方法更关心的问题和 flow map 的差别
diffusion distillation把多步教师模型压成少步学生模型重点常在压缩采样过程,不等于学习任意两点映射
Flow Matching学习从噪声到数据的速度场仍偏向预测局部速度,而不是直接给出积分结果
Reflow重新配对噪声和数据,让路径更直关注路径形状和配对方式,不等于 flow map 本身
flow map学习同一路径上两点之间的映射目标是 F(x_s, s, t)=x_t,直接预测目标位置

这个区分很重要。否则 flow maps 很容易被误读成“又一种蒸馏”。

我的判断是:如果它只是在最终采样阶段把 30 步变成更少步,那它就是加速工具的一种。

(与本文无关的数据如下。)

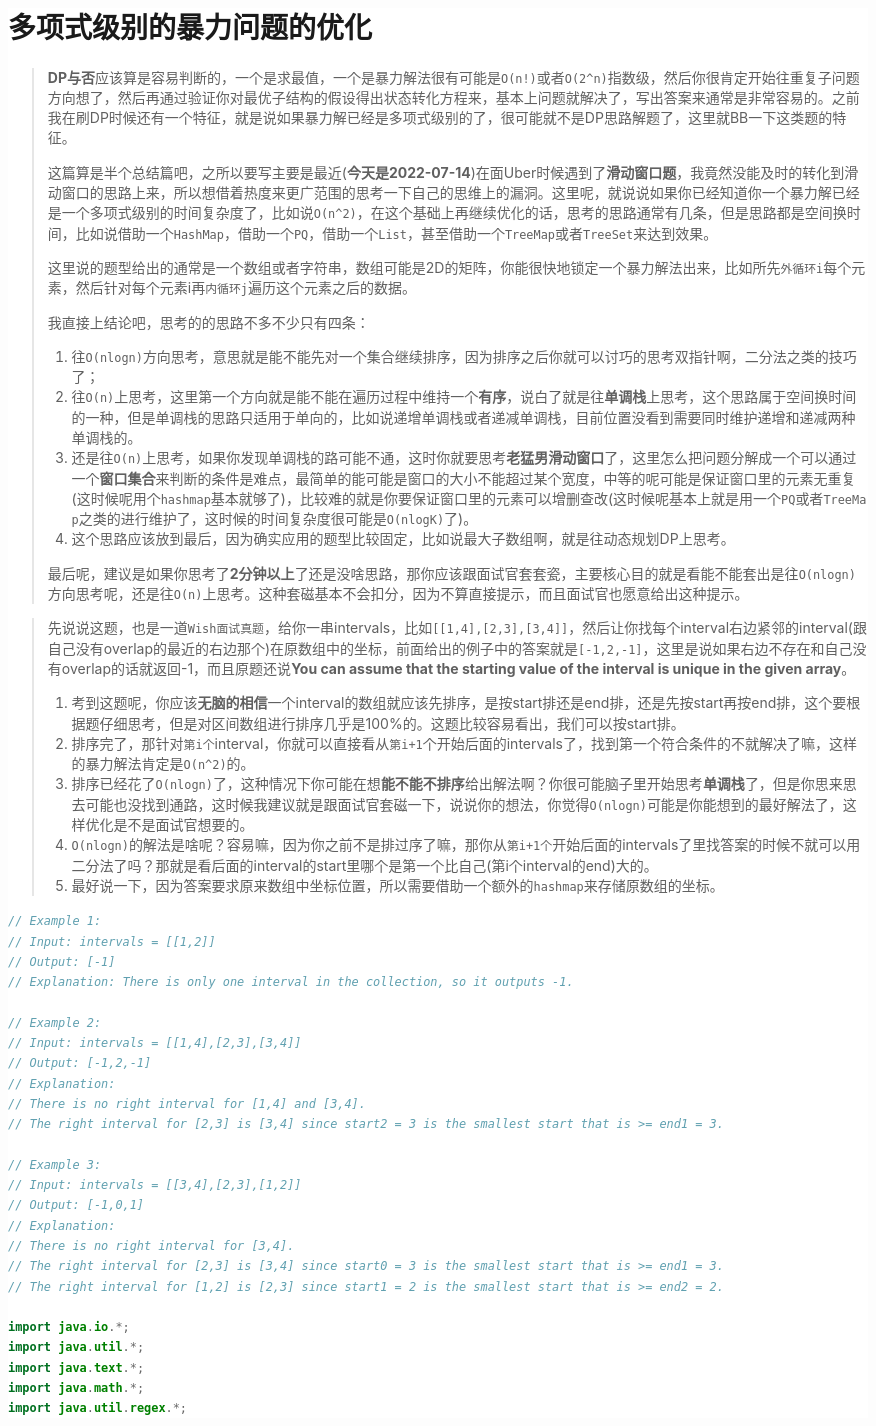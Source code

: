 # 多项式级别的暴力问题的优化

> **DP与否**应该算是容易判断的，一个是求最值，一个是暴力解法很有可能是`O(n!)`或者`O(2^n)`指数级，然后你很肯定开始往重复子问题方向想了，然后再通过验证你对最优子结构的假设得出状态转化方程来，基本上问题就解决了，写出答案来通常是非常容易的。之前我在刷DP时候还有一个特征，就是说如果暴力解已经是多项式级别的了，很可能就不是DP思路解题了，这里就BB一下这类题的特征。
>
> 这篇算是半个总结篇吧，之所以要写主要是最近(**今天是2022-07-14**)在面Uber时候遇到了**滑动窗口题**，我竟然没能及时的转化到滑动窗口的思路上来，所以想借着热度来更广范围的思考一下自己的思维上的漏洞。这里呢，就说说如果你已经知道你一个暴力解已经是一个多项式级别的时间复杂度了，比如说`O(n^2)`，在这个基础上再继续优化的话，思考的思路通常有几条，但是思路都是空间换时间，比如说借助一个`HashMap`，借助一个`PQ`，借助一个`List`，甚至借助一个`TreeMap`或者`TreeSet`来达到效果。
>
> 这里说的题型给出的通常是一个数组或者字符串，数组可能是2D的矩阵，你能很快地锁定一个暴力解法出来，比如所先`外循环i`每个元素，然后针对每个元素i再`内循环j`遍历这个元素之后的数据。
>
>我直接上结论吧，思考的的思路不多不少只有四条：
>1. 往`O(nlogn)`方向思考，意思就是能不能先对一个集合继续排序，因为排序之后你就可以讨巧的思考双指针啊，二分法之类的技巧了；
>1. 往`O(n)`上思考，这里第一个方向就是能不能在遍历过程中维持一个**有序**，说白了就是往**单调栈**上思考，这个思路属于空间换时间的一种，但是单调栈的思路只适用于单向的，比如说递增单调栈或者递减单调栈，目前位置没看到需要同时维护递增和递减两种单调栈的。
>1. 还是往`O(n)`上思考，如果你发现单调栈的路可能不通，这时你就要思考**老猛男滑动窗口**了，这里怎么把问题分解成一个可以通过一个**窗口集合**来判断的条件是难点，最简单的能可能是窗口的大小不能超过某个宽度，中等的呢可能是保证窗口里的元素无重复(这时候呢用个`hashmap`基本就够了)，比较难的就是你要保证窗口里的元素可以增删查改(这时候呢基本上就是用一个`PQ`或者`TreeMap`之类的进行维护了，这时候的时间复杂度很可能是`O(nlogK)`了)。
>1. 这个思路应该放到最后，因为确实应用的题型比较固定，比如说最大子数组啊，就是往动态规划DP上思考。
>
>最后呢，建议是如果你思考了**2分钟以上**了还是没啥思路，那你应该跟面试官套套瓷，主要核心目的就是看能不能套出是往`O(nlogn)`方向思考呢，还是往`O(n)`上思考。这种套磁基本不会扣分，因为不算直接提示，而且面试官也愿意给出这种提示。

>先说说这题，也是一道`Wish面试真题`，给你一串intervals，比如`[[1,4],[2,3],[3,4]]`，然后让你找每个interval右边紧邻的interval(跟自己没有overlap的最近的右边那个)在原数组中的坐标，前面给出的例子中的答案就是`[-1,2,-1]`，这里是说如果右边不存在和自己没有overlap的话就返回-1，而且原题还说**You can assume that the starting value of the interval is unique in the given array**。
>1. 考到这题呢，你应该**无脑的相信**一个interval的数组就应该先排序，是按start排还是end排，还是先按start再按end排，这个要根据题仔细思考，但是对区间数组进行排序几乎是100%的。这题比较容易看出，我们可以按start排。
>1. 排序完了，那针对`第i个`interval，你就可以直接看从`第i+1`个开始后面的intervals了，找到第一个符合条件的不就解决了嘛，这样的暴力解法肯定是`O(n^2)`的。
>1. 排序已经花了`O(nlogn)`了，这种情况下你可能在想**能不能不排序**给出解法啊？你很可能脑子里开始思考**单调栈**了，但是你思来思去可能也没找到通路，这时候我建议就是跟面试官套磁一下，说说你的想法，你觉得`O(nlogn)`可能是你能想到的最好解法了，这样优化是不是面试官想要的。
>1. `O(nlogn)`的解法是啥呢？容易嘛，因为你之前不是排过序了嘛，那你从`第i+1个`开始后面的intervals了里找答案的时候不就可以用二分法了吗？那就是看后面的interval的start里哪个是第一个比自己(第i个interval的end)大的。
>1. 最好说一下，因为答案要求原来数组中坐标位置，所以需要借助一个额外的`hashmap`来存储原数组的坐标。
```java
// Example 1:
// Input: intervals = [[1,2]]
// Output: [-1]
// Explanation: There is only one interval in the collection, so it outputs -1.

// Example 2:
// Input: intervals = [[1,4],[2,3],[3,4]]
// Output: [-1,2,-1]
// Explanation: 
// There is no right interval for [1,4] and [3,4].
// The right interval for [2,3] is [3,4] since start2 = 3 is the smallest start that is >= end1 = 3.

// Example 3:
// Input: intervals = [[3,4],[2,3],[1,2]]
// Output: [-1,0,1]
// Explanation: 
// There is no right interval for [3,4].
// The right interval for [2,3] is [3,4] since start0 = 3 is the smallest start that is >= end1 = 3.
// The right interval for [1,2] is [2,3] since start1 = 2 is the smallest start that is >= end2 = 2.

import java.io.*;
import java.util.*;
import java.text.*;
import java.math.*;
import java.util.regex.*;
```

价值有,但边界清楚。

更值得看的,是它能否把采样、训练和控制放进同一个接口里。

对生成模型研究者来说,动作会更偏研究设计:不只是比较采样步数,而是看这个映射函数能不能稳定学习,能不能做跨时间一致性约束,能不能接奖励学习。比如模型如果能从中间时间点直接跳转,奖励信号就不一定只作用在最终样本上。

对需要优化扩散模型推理成本的工程团队来说,动作更现实:短期不该急着迁移整条管线。更稳的做法是把它当成候选路线,和现有蒸馏、少步采样器放在同一评测表里。重点看三项:质量是否掉、延迟是否真降、训练和调参成本是否可控。

这不是保守,而是工程常识。

现有生成管线往往已经围绕 U-Net、DiT、调度器、蒸馏模型和质量评测调过很多轮。一个新方法如果只在概念上更顺,并不足以让团队重搭生产链路。

最大变量不是公式,而是路径假设能撑多远

flow maps 的前提并不轻。

它依赖确定性路径,也依赖一种噪声样本与数据样本之间可视作双射的视角。换句话说,模型要能把“这一路从哪里来、往哪里去”追踪清楚。

这里不能说得太满。

原文强调,所谓路径不相交,更严格地说主要是在带时间的空间中看,也就是 (x_t, t)。如果只看输入空间 x_t,不同时间的路径点仍可能重合。高维空间让很多近似更可用,但这不是对所有场景都成立的铁律。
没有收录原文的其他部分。